Sommé d'aller s'expliquer à Rome, il refuse de s'y rendre. Le
pape Léon X lui demande alors de revenir sur ses idées. Luther brûle la lettre
du pape, qui l'excommunie (1520). Après s'être opposé au pape, il doit faire
face à l'empereur Charles Quint qui l'a convoqué à Worms en 1521. Il refuse à
nouveau de se rétracter. Il est alors mis au ban de l'Empire. Exilé, Luther se
réfugie chez le duc de Saxe au château de la Wartburg. Là, il traduit la Bible
en allemand populaire avant de revenir définitivement, en 1522, à Wittenberg, où
il meurt en 1546, après avoir quitté l'habit et s'être marié.
Sa profession de foi fut rédigée par un humaniste,
Melanchthon; c'est "la confession d'Augsbourg", credo de l'Eglise luthérienne.
Luther s'appuie sur l'infaillibilité de la Bible, seule autorité en matière de
foi, élément essentiel de l'office luthérien célébré en langue vulgaire. Il s'en
remet aux chefs d'Etat pour nommer les pasteurs qui constituent le clergé,
astreint au célibat. La foi représentant le facteur essentiel du salut, la
pratique religieuse est réduite à deux sacrements, le baptême et la communion
sous les deux espèces. Revalorisant la laïcité, Luther annonce l'idée d'un
sacerdoce universel.
Les idées de Luther se répandirent rapidement à partir de la
Saxe, qui fut le premier centre du luthéranisme, et triomphèrent surtout en
Allemagne du Nord. Luther dut cependant réagir contre les déviations de sa
propre doctrine qui inspira divers mouvements sociaux économiques. L'Eglise,
possédant le cinquième des terres, suscitait la jalousie de petits nobles
pauvres. Sous prétexte de réformer l'Eglise et de la rendre à son destin de
pauvreté, ces nobles dépouillèrent de leurs terres évêques et archevêques. Ils
furent écrasés en 1523.
En 1524-1525, une vraie jacquerie éclate parmi les paysans.

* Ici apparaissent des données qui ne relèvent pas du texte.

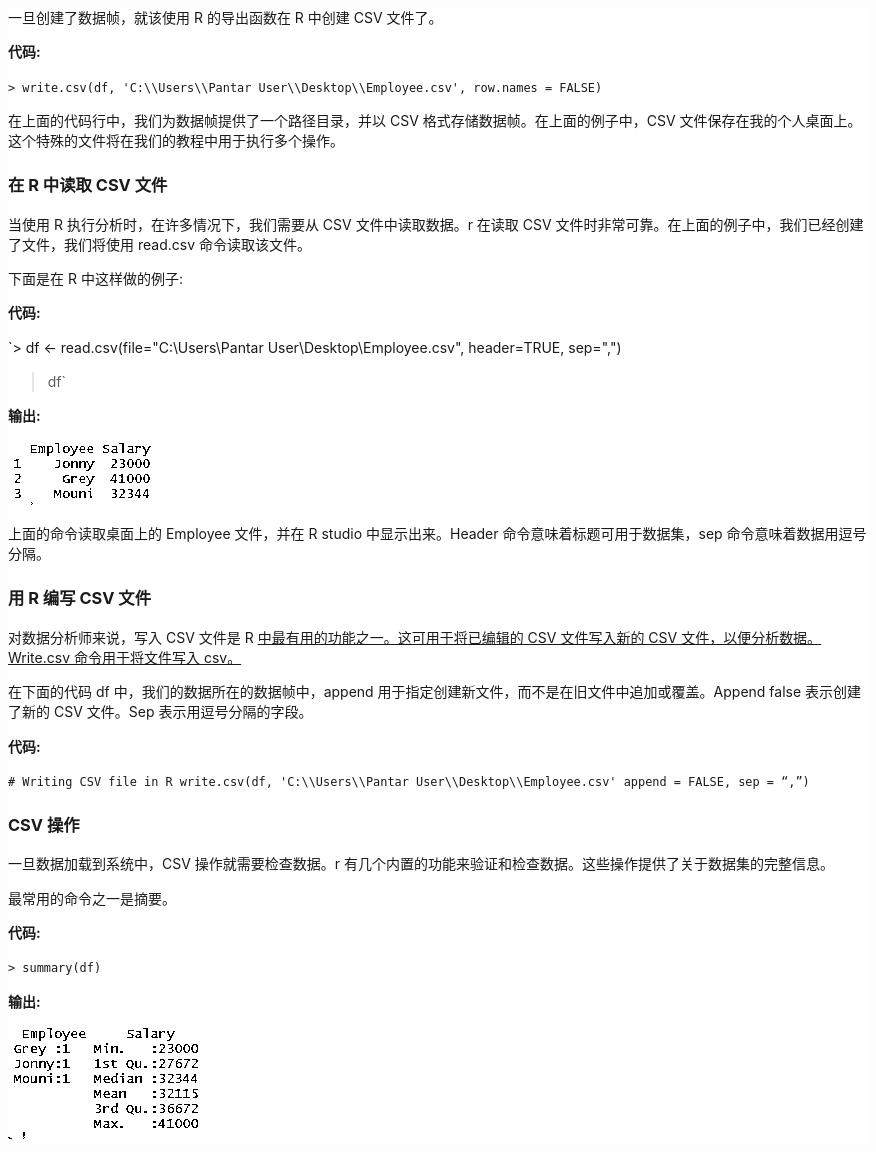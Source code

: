 

一旦创建了数据帧，就该使用 R 的导出函数在 R 中创建 CSV 文件了。

**代码:**

`> write.csv(df, 'C:\\Users\\Pantar User\\Desktop\\Employee.csv', row.names = FALSE)`

在上面的代码行中，我们为数据帧提供了一个路径目录，并以 CSV 格式存储数据帧。在上面的例子中，CSV 文件保存在我的个人桌面上。这个特殊的文件将在我们的教程中用于执行多个操作。

### 在 R 中读取 CSV 文件

当使用 R 执行分析时，在许多情况下，我们需要从 CSV 文件中读取数据。r 在读取 CSV 文件时非常可靠。在上面的例子中，我们已经创建了文件，我们将使用 read.csv 命令读取该文件。

下面是在 R 中这样做的例子:

**代码:**

`> df <- read.csv(file="C:\\Users\\Pantar User\\Desktop\\Employee.csv", header=TRUE,
sep=",")
> df`

**输出:**

![R CSV Files 2](img/27951984401c976ad819578c36800aa6.png)



上面的命令读取桌面上的 Employee 文件，并在 R studio 中显示出来。Header 命令意味着标题可用于数据集，sep 命令意味着数据用逗号分隔。

### 用 R 编写 CSV 文件

对数据分析师来说，写入 CSV 文件是 R [中最有用的功能之一。这可用于将已编辑的 CSV 文件写入新的 CSV 文件，以便分析数据。Write.csv 命令用于将文件写入 csv。](https://www.educba.com/what-is-data-analyst/)

在下面的代码 df 中，我们的数据所在的数据帧中，append 用于指定创建新文件，而不是在旧文件中追加或覆盖。Append false 表示创建了新的 CSV 文件。Sep 表示用逗号分隔的字段。

**代码:**

`# Writing CSV file in R
write.csv(df, 'C:\\Users\\Pantar User\\Desktop\\Employee.csv' append = FALSE, sep = “,”)`

### CSV 操作

一旦数据加载到系统中，CSV 操作就需要检查数据。r 有几个内置的功能来验证和检查数据。这些操作提供了关于数据集的完整信息。

最常用的命令之一是摘要。

**代码:**

`> summary(df)`

**输出:**

![R CSV Files 3](img/87b92a52ac83e3463b2bd48398e89ea6.png)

Exaspérés par leur sort misérable, espérant un monde meilleur, "l'empire du
Christ", où les impies seraient châtiés, les paysans se précipitent sur les
châteaux et les terres des nobles et du clergé. Luther les désavoue. "Les sujets
ne doivent jamais se soulever, quand même les supérieurs sont méchants et
injustes", leur prêche-t-il. Il lance un appel à la répression : "L'épée doit
frapper les coquins". Les paysans sont exterminés en 1525.
Bien des princes se sont à cette époque ralliés au
luthéranisme. Certains ont même protesté (d'où le mot de "protestants"), car
l'empereur voulait rétablir l'unité religieuse. En 1555, la paix d'Augsbourg
assure la liberté de culte aux princes. Les sujets doivent suivre la religion de
ceux-ci, selon le principe cujus regio, ejus religio. Hors d'Allemagne,
le luthéranisme se répand principalement en Suède, Norvège, Danemark, où il a
contribué à donner une mentalité originale aux populations.